Lorsque le jeune Grec était entré dans la vie de son patron, Benhayil l’avait tout naturellement pris sous son aile, consterné par sa naïveté et sa vulnérabilité. Après l’arrivée d’Océane dans la maison, il avait dû consoler le pauvre Antinous et, la plupart du temps, jouer au gardien d’enfant avec lui. Mais depuis qu’Asgad avait complètement perdu la raison, les rôles s’étaient curieusement renversés. C’était maintenant Antinous qui servait de protecteur à l’ancien secrétaire de son amant.

Déterminé à survivre, le jeune Grec avait réussi à les faire sortir tous les deux des griffes des soldats et à trouver leur chemin jusqu’à un camp de réfugiés. Comme par hasard, ils étaient tombés sur celui où les Témoins s’étaient arrêtés pour prévenir les hommes de ce qui les attendait et leur demander de faire confiance au Père, car celui-ci n’abandonnait jamais ses enfants. Ces paroles continuaient de résonner dans la tête d’Antinous, qui avait jadis reçu une éducation religieuse fort différente. Au risque d’être reconnu par les militaires qui les recherchaient, Benhayil et lui, il s’était porté volontaire pour s’occuper des malades et des blessés dans le camp de réfugiés. Et, malgré sa connaissance rudimentaire de leur langue, il s’efforçait de réconforter ceux qui avaient tout perdu.

Le jour où fut annoncée l’exécution des Témoins, Antinous était en train de manger sa ration de nourriture, assis près de Benhayil. Il avait les yeux cernés et dormait presque debout, mais il était satisfait du travail qu’il avait accompli en si peu de temps.

— Je pense que le Dieu des Témoins sera content de moi, déclara-il.

— Il ne te demande pas de rendre service jusqu’à en mourir, Antinous. Il veut seulement que tu traites les autres comme tu aimerais être traité.

— C’est ce que je fais !

Un homme était alors passé en hurlant de terreur : le président allait faire exécuter Képhas et Yahuda sur la place publique dans les heures qui suivraient. Horrifiés, Antinous et Benhayil avaient suivi les convertis jusqu’au temple. Ils étaient arrivés au moment où Asgad, affublé de vêtements de cuir sombre et d’une paire d’ailes noires dans le dos s’apprêtait à faire décapiter les deux apôtres.

— Pourquoi Dieu permet-il une telle injustice ? avait sangloté le jeune Grec. L’homme que j’ai aimé n’aurait jamais fait une chose pareille.
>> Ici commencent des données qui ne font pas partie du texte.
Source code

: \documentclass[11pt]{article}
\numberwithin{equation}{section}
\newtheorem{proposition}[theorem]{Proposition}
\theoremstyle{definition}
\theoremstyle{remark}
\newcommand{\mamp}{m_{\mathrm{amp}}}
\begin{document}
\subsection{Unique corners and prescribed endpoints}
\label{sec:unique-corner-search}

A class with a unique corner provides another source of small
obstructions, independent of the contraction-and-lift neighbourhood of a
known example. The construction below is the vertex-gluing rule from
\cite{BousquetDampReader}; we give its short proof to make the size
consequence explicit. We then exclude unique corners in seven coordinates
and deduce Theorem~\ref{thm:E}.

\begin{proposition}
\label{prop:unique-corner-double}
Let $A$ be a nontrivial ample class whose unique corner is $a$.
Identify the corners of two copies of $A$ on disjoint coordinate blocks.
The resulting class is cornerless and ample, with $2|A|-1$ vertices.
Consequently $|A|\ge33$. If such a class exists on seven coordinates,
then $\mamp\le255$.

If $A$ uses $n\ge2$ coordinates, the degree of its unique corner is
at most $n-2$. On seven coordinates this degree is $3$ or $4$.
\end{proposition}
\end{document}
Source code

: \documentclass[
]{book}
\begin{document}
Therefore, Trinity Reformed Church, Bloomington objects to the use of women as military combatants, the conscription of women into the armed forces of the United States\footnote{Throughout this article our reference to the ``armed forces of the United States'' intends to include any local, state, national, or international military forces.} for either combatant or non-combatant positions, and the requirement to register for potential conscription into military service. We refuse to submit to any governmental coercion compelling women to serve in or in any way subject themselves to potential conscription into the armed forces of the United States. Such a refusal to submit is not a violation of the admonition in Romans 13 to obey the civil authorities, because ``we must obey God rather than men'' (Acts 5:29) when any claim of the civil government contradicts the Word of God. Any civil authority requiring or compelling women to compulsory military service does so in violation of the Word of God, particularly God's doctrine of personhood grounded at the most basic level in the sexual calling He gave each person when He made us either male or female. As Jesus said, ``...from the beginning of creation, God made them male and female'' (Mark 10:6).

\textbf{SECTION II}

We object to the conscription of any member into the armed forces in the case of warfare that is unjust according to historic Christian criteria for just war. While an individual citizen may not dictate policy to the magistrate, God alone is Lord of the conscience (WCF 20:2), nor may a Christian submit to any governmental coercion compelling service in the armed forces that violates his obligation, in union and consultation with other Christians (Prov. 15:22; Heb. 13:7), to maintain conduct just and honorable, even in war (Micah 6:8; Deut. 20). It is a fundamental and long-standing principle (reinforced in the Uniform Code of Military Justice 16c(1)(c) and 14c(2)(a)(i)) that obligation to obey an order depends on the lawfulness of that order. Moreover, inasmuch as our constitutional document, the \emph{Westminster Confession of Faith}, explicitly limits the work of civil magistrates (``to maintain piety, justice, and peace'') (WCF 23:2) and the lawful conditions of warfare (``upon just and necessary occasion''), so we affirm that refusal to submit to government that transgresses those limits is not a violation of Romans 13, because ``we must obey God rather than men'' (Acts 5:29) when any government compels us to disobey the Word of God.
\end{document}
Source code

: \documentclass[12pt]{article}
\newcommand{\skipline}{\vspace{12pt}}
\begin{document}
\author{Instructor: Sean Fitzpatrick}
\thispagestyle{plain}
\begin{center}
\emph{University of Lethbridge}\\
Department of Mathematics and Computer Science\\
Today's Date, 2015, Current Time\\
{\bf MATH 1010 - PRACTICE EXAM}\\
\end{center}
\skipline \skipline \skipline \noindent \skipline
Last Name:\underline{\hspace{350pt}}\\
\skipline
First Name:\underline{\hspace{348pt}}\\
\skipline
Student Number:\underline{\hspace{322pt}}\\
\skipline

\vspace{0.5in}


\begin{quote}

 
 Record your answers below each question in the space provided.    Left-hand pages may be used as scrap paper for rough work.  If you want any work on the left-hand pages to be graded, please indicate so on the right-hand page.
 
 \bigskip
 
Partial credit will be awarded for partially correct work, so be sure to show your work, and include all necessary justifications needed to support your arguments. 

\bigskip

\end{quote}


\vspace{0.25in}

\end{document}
— Il n’existe plus, Antinous, le consola Benhayil. Il va falloir quitter le pays si nous voulons échapper à une fin semblable.

Persuadé que son ancien patron allait ensuite attaquer la foule, le secrétaire avait saisi Antinous par le bras afin de retourner sur leurs pas. Les démons ailés étaient alors apparus dans le ciel et avaient fondu sur les humains terrifiés. Les deux hommes avaient couru à en perdre haleine, zigzaguant de leur mieux parmi les fuyards pour ne pas être agrippés par ces horribles créatures.

— Regarde là-bas ! avait crié le jeune Grec.

— Regarde quoi ?

— La lumière blanche !

— Mais je ne vois rien du tout, Antinous !

Une petite voix dans la conscience de l’adolescent lui disait qu’il s’agissait de leur seule porte de sortie. Il tira donc Benhayil derrière lui jusqu’à ce qu’ils baignent tous les deux dans le flot lumineux. Les Naas passèrent au-dessus de leurs têtes sans les voir.

— Il faut suivre ce chemin, Pallas.

— Je ne vois pas ce que tu vois, mon jeune ami.

— Alors, fais-moi confiance.

De plus en plus de réfugiés se greffèrent à la procession qui se dirigeait en toute sécurité vers le désert. Étrangement, aucun d’entre eux n’éprouvait la moindre fatigue. Ils marchèrent ainsi pendant des heures, jusqu’à ce qu’ils arrivent dans un col étroit, entre deux montagnes.

J’espère que ce n’est pas un guet-apens, s’inquiéta Benhayil. Antinous ne semblait nullement alarmé. Au contraire, un sourire de soulagement s’ébauchait sur son visage.

— Que sais-tu que j’ignore ? tenta de se rassurer le secrétaire.

— Nous sommes sauvés.

Un gros hélicoptère surgit alors du ciel obscur et survola les environs.